══ RECORDED DATA

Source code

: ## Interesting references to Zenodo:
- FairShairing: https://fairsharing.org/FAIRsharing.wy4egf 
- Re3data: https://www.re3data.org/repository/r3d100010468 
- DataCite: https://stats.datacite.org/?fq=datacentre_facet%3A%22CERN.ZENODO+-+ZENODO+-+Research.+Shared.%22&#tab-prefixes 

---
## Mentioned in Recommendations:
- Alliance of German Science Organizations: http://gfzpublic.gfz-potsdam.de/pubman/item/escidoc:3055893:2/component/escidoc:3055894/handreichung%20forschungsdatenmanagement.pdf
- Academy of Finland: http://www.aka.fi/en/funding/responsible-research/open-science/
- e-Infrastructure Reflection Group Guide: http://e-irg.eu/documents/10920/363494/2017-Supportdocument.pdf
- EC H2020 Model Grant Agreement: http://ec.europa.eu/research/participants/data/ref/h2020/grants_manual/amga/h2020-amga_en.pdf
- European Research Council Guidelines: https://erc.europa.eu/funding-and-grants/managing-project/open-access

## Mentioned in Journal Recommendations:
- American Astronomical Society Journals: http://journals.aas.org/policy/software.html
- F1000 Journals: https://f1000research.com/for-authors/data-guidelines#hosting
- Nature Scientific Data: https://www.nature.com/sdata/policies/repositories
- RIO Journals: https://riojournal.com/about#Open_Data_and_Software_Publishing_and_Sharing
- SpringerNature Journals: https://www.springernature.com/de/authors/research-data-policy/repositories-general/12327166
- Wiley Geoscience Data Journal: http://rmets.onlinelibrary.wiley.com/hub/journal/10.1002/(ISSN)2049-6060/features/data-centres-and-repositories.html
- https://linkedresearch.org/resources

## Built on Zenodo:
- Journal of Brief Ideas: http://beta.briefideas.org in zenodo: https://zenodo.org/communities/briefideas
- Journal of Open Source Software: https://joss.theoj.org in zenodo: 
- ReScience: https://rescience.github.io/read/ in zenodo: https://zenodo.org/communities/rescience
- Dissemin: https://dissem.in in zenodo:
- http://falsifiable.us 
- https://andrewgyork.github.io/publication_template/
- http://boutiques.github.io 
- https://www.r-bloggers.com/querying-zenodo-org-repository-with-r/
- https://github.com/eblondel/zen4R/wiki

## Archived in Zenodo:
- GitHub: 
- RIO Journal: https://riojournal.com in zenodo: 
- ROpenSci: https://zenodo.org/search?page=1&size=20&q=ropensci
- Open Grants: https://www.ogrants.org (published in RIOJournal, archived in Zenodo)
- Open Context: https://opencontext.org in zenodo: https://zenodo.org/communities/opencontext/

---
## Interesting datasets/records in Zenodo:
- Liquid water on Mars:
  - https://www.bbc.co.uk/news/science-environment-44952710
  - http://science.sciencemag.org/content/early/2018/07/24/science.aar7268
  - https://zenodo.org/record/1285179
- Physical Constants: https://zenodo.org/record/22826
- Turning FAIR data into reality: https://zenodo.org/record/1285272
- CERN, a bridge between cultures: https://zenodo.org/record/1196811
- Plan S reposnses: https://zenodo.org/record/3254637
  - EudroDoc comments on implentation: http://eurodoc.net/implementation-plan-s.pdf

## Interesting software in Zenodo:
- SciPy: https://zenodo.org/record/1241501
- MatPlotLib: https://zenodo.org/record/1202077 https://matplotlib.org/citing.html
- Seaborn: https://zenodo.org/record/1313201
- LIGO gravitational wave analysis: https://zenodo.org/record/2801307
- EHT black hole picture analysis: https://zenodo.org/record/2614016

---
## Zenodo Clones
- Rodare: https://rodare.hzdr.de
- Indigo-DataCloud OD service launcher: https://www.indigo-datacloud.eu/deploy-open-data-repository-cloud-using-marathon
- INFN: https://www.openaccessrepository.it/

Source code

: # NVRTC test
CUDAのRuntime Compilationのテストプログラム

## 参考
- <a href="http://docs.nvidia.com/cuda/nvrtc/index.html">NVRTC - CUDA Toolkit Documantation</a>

════

TASK BRIEF:
Please reproduce all of the entries above exactly as they appear.

FINISHED EXERCISE:
Source code

: ## Interesting references to Zenodo:
- FairShairing: https://fairsharing.org/FAIRsharing.wy4egf 
- Re3data: https://www.re3data.org/repository/r3d100010468 
- DataCite: https://stats.datacite.org/?fq=datacentre_facet%3A%22CERN.ZENODO+-+ZENODO+-+Research.+Shared.%22&#tab-prefixes 

---
## Mentioned in Recommendations:
- Alliance of German Science Organizations: http://gfzpublic.gfz-potsdam.de/pubman/item/escidoc:3055893:2/component/escidoc:3055894/handreichung%20forschungsdatenmanagement.pdf
- Academy of Finland: http://www.aka.fi/en/funding/responsible-research/open-science/
- e-Infrastructure Reflection Group Guide: http://e-irg.eu/documents/10920/363494/2017-Supportdocument.pdf
- EC H2020 Model Grant Agreement: http://ec.europa.eu/research/participants/data/ref/h2020/grants_manual/amga/h2020-amga_en.pdf
- European Research Council Guidelines: https://erc.europa.eu/funding-and-grants/managing-project/open-access

## Mentioned in Journal Recommendations:
- American Astronomical Society Journals: http://journals.aas.org/policy/software.html
- F1000 Journals: https://f1000research.com/for-authors/data-guidelines#hosting
- Nature Scientific Data: https://www.nature.com/sdata/policies/repositories
- RIO Journals: https://riojournal.com/about#Open_Data_and_Software_Publishing_and_Sharing
- SpringerNature Journals: https://www.springernature.com/de/authors/research-data-policy/repositories-general/12327166
- Wiley Geoscience Data Journal: http://rmets.onlinelibrary.wiley.com/hub/journal/10.1002/(ISSN)2049-6060/features/data-centres-and-repositories.html
- https://linkedresearch.org/resources

## Built on Zenodo:
- Journal of Brief Ideas: http://beta.briefideas.org in zenodo: https://zenodo.org/communities/briefideas
- Journal of Open Source Software: https://joss.theoj.org in zenodo: 
- ReScience: https://rescience.github.io/read/ in zenodo: https://zenodo.org/communities/rescience
- Dissemin: https://dissem.in in zenodo:
- http://falsifiable.us 
- https://andrewgyork.github.io/publication_template/
- http://boutiques.github.io 
- https://www.r-bloggers.com/querying-zenodo-org-repository-with-r/
- https://github.com/eblondel/zen4R/wiki

## Archived in Zenodo:
- GitHub: 
- RIO Journal: https://riojournal.com in zenodo: 
- ROpenSci: https://zenodo.org/search?page=1&size=20&q=ropensci
- Open Grants: https://www.ogrants.org (published in RIOJournal, archived in Zenodo)
- Open Context: https://opencontext.org in zenodo: https://zenodo.org/communities/opencontext/

---
## Interesting datasets/records in Zenodo:
- Liquid water on Mars:
  - https://www.bbc.co.uk/news/science-environment-44952710
  - http://science.sciencemag.org/content/early/2018/07/24/science.aar7268
  - https://zenodo.org/record/1285179
- Physical Constants: https://zenodo.org/record/22826
- Turning FAIR data into reality: https://zenodo.org/record/1285272
- CERN, a bridge between cultures: https://zenodo.org/record/1196811
- Plan S reposnses: https://zenodo.org/record/3254637
  - EudroDoc comments on implentation: http://eurodoc.net/implementation-plan-s.pdf

## Interesting software in Zenodo:
- SciPy: https://zenodo.org/record/1241501
- MatPlotLib: https://zenodo.org/record/1202077 https://matplotlib.org/citing.html
- Seaborn: https://zenodo.org/record/1313201
- LIGO gravitational wave analysis: https://zenodo.org/record/2801307
- EHT black hole picture analysis: https://zenodo.org/record/2614016

---
## Zenodo Clones
- Rodare: https://rodare.hzdr.de
- Indigo-DataCloud OD service launcher: https://www.indigo-datacloud.eu/deploy-open-data-repository-cloud-using-marathon
- INFN: https://www.openaccessrepository.it/

Source code

: # NVRTC test
CUDAのRuntime Compilationのテストプログラム

## 参考
- <a href="http://docs.nvidia.com/cuda/nvrtc/index.html">NVRTC - CUDA Toolkit Documantation</a>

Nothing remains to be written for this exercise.